'PE Interactive' used to help treatment and build patients' physical strength and mental health

Motion control game helps children fight cancer

Students at the University of Utah have created a game to help children with cancer during their treatment.

The ‘PE Interactive’ video game has been designed to “increase patients’ physical strength and give them a sense of empowerment to help their mental state whilst fighting their disease”.

Created with Microsoft XNA and played using Sony’s Move motion controller, one level features a retaining wall that must be built to guard island inhabitants from a tsunami, a metaphor for building the patient’s immune system.

The story centres around a super hero exhausted from fighting his arch nemesis, and as the game progresses, he gets “more vibrant and bigger”.

“It is our goal that the patient will relate to the super hero, as they play more, he gets stronger,” game director Roger Altizer says.

The inspiration for the software came when a professor at the university, Grzegorz Bulaj, saw an eight-year old cancer patient using an incentive spirometer and realised it was “nothing more than a game that encourages activity to help healing”.

The spirometer plastic tube in which a patient exhales and raises a ball as high as he can in order to encourage deep breaths and guard against pneumonia.
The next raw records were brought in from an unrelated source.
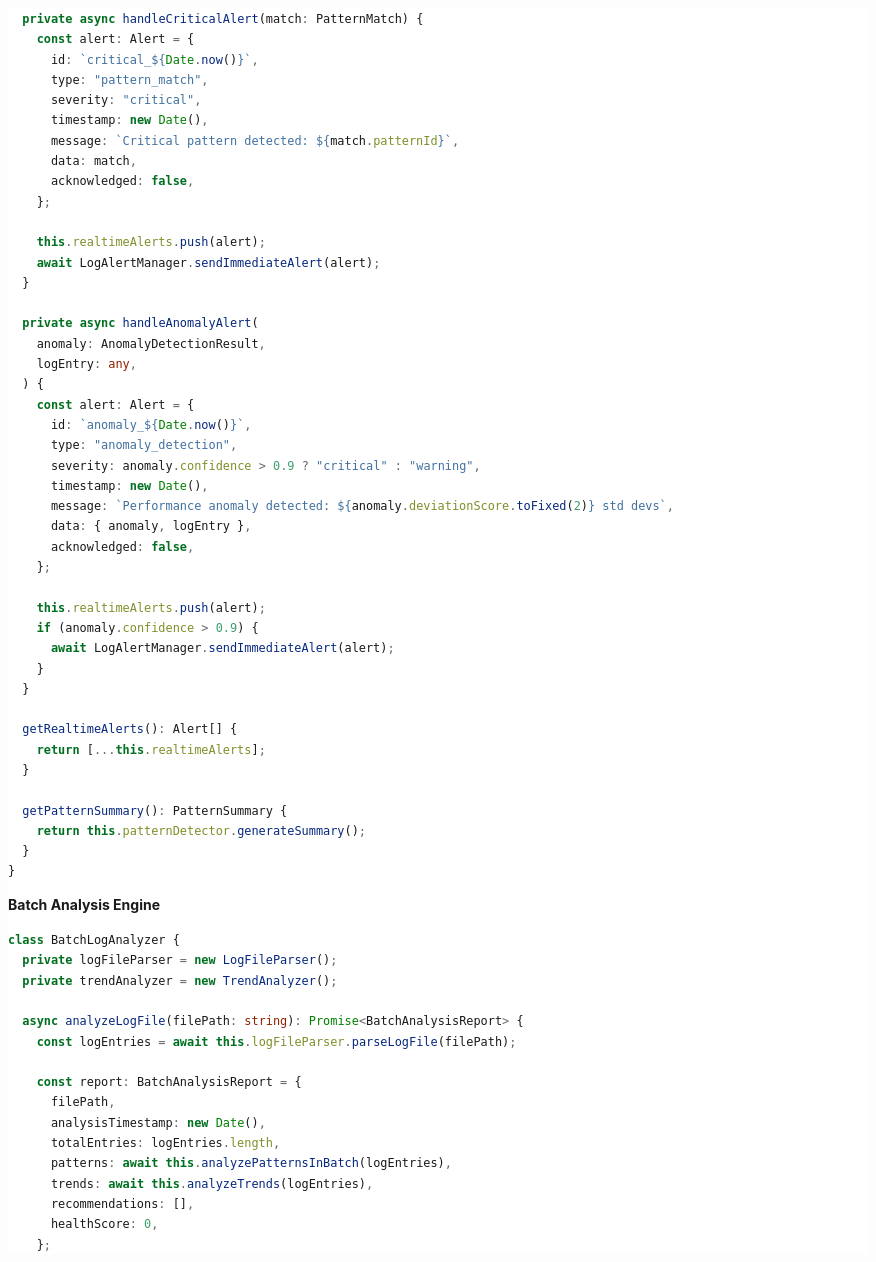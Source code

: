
 ```typescript
  private async handleCriticalAlert(match: PatternMatch) {
    const alert: Alert = {
      id: `critical_${Date.now()}`,
      type: "pattern_match",
      severity: "critical",
      timestamp: new Date(),
      message: `Critical pattern detected: ${match.patternId}`,
      data: match,
      acknowledged: false,
    };

    this.realtimeAlerts.push(alert);
    await LogAlertManager.sendImmediateAlert(alert);
  }

  private async handleAnomalyAlert(
    anomaly: AnomalyDetectionResult,
    logEntry: any,
  ) {
    const alert: Alert = {
      id: `anomaly_${Date.now()}`,
      type: "anomaly_detection",
      severity: anomaly.confidence > 0.9 ? "critical" : "warning",
      timestamp: new Date(),
      message: `Performance anomaly detected: ${anomaly.deviationScore.toFixed(2)} std devs`,
      data: { anomaly, logEntry },
      acknowledged: false,
    };

    this.realtimeAlerts.push(alert);
    if (anomaly.confidence > 0.9) {
      await LogAlertManager.sendImmediateAlert(alert);
    }
  }

  getRealtimeAlerts(): Alert[] {
    return [...this.realtimeAlerts];
  }

  getPatternSummary(): PatternSummary {
    return this.patternDetector.generateSummary();
  }
}
```

**Batch Analysis Engine**

```typescript
class BatchLogAnalyzer {
  private logFileParser = new LogFileParser();
  private trendAnalyzer = new TrendAnalyzer();

  async analyzeLogFile(filePath: string): Promise<BatchAnalysisReport> {
    const logEntries = await this.logFileParser.parseLogFile(filePath);

    const report: BatchAnalysisReport = {
      filePath,
      analysisTimestamp: new Date(),
      totalEntries: logEntries.length,
      patterns: await this.analyzePatternsInBatch(logEntries),
      trends: await this.analyzeTrends(logEntries),
      recommendations: [],
      healthScore: 0,
    };
```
Bulaj said: “I can’t believe we started talking about this in January, and by September we were able to actually deliver the product to Charlie and patients of Primary Children’s Medical Centre to play.

“This is the kind of difference we can make at a world-class research university. It has been a perfect example of the university’s three-pronged mission of research, education and service.”

The game was created in collaboration between University of Utah’s Engineering, paediatrics, and medicinal chemistry departments.